[Saved entries]
^^^^^^^^^^^^^^^^

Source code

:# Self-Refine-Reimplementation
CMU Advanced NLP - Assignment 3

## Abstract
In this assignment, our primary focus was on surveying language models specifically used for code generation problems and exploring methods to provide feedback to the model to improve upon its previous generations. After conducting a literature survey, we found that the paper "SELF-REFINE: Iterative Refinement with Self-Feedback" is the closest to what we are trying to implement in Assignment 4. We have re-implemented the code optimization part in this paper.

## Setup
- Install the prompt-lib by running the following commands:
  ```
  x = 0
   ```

^^^^^^^^^^^^^^^^

# Description of the task:
Scan the data for the string "Self" and copy each line in which it occurs.

# Final answer:
:# Self-Refine-Reimplementation
In this assignment, our primary focus was on surveying language models specifically used for code generation problems and exploring methods to provide feedback to the model to improve upon its previous generations. After conducting a literature survey, we found that the paper "SELF-REFINE: Iterative Refinement with Self-Feedback" is the closest to what we are trying to implement in Assignment 4. We have re-implemented the code optimization part in this paper.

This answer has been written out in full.